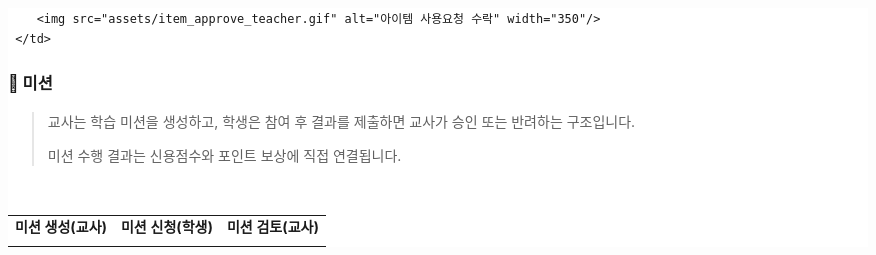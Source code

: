         <img src="assets/item_approve_teacher.gif" alt="아이템 사용요청 수락" width="350"/>
     </td>
  </tr>
</table>

### 📍 미션
> 교사는 학습 미션을 생성하고, 학생은 참여 후 결과를 제출하면 교사가 승인 또는 반려하는 구조입니다.
> 
> 미션 수행 결과는 신용점수와 포인트 보상에 직접 연결됩니다.

</br>

<table>
  <tr>
    <td colspan="1" align="center"><strong>미션 생성(교사)</strong></td>
    <td colspan="1" align="center"><strong>미션 신청(학생)</strong></td>
    <td colspan="1" align="center"><strong>미션 검토(교사)</strong></td>  
  </tr>
  <tr>
     <td>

*Task goal*: Leaving aside the images, write out every entry above exactly.

*Answer to the exercise*:
Source code

:         <img src="assets/item_approve_teacher.gif" alt="아이템 사용요청 수락" width="350"/>
     </td>
  </tr>
</table>

### 📍 미션
> 교사는 학습 미션을 생성하고, 학생은 참여 후 결과를 제출하면 교사가 승인 또는 반려하는 구조입니다.
> 
> 미션 수행 결과는 신용점수와 포인트 보상에 직접 연결됩니다.

</br>

<table>
  <tr>
    <td colspan="1" align="center"><strong>미션 생성(교사)</strong></td>
    <td colspan="1" align="center"><strong>미션 신청(학생)</strong></td>
    <td colspan="1" align="center"><strong>미션 검토(교사)</strong></td>  
  </tr>
  <tr>
     <td>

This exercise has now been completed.